Director: Abigail Anderson
Writers: Abigail Anderson, Mark Conway, Neil Haigh and Emily Murphy
Set Designers: Mandy Dike and Ben Rigby
Reviewer: Rosie Revell
Staged to coincide with the bicentennial of novelist Charles Dickens’ birth, this madcap comedy features just three actors, playing over 20 rôles in 80 minutes of brilliant but bonkers fun. Having previously thrilled audiences with hit shows, Is That A Bolt In Your Neck?, Grimm And Grimmer, and I’m an Aristocrat, Get Me Out of Here; Gonzo Moose returned to Harrogate with their trademark slapstick, semi improvisational verbal wit, satire and some well- placed puppetry.
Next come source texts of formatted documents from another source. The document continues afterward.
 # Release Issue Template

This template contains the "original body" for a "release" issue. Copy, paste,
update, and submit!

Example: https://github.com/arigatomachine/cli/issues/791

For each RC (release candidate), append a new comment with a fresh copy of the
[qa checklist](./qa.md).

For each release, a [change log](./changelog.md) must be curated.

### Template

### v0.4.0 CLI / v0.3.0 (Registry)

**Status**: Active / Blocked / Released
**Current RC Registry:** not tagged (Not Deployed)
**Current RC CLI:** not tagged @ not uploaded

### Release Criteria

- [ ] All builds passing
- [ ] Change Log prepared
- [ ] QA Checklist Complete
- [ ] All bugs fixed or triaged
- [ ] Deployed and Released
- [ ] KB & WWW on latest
While not as frenetic as earlier offerings there were some excellent moments that delighted the audience of all ages.
It’s 1834, young Charles Dickens is a rookie reporter for The Morning Chronicle having difficulty reporting just the facts in parliamentary reports. While investigating the foggy slums of Ye Olde London Towne Dickens accidentally stumbles on the story that could make his career. What follows is the adventure of a lifetime for Dickens involving organised crime, mistaken identities, grave robbing and pick pockets that help shapes him and his future literary career.
The cast, as always do an impressive job at breathing life into the 20 plus rôles. Some characters fall flat but some are gems such as Agatha (Emily Murphy) a good hearted chatterbox housekeeper and the competing undertakers (Mark Conway and Chris Porter) whose attempts to outdo each other with 2 for 1 offers, loyalty schemes and increasingly outlandish funerals.
The plot is a little uneven, taking a while to hit its stride. The second half is pacier and better constructed than the first. Some sketches do stand out, such as Pigeon Peg, which frames Dickens’ attempt to enter the lunatic asylum and the very funny puppet chase over the rooftops of London. The cast do an amazing job at keeping up with the numerous split second costumes changes and scenery movements. The set, designed by Mandy Dike and Mike Rigby is compact but amazing, a London rooftop scene that opens out to provide interiors, and then transforms to provide a thrilling and funny finale.
Gonzo Moose have created a lovely, funny, irreverent and very unique way to celebrate the 200 year anniversary of Charles Dickens’ birth; unfortunately it is just lacking the sparkle that could have made it truly special.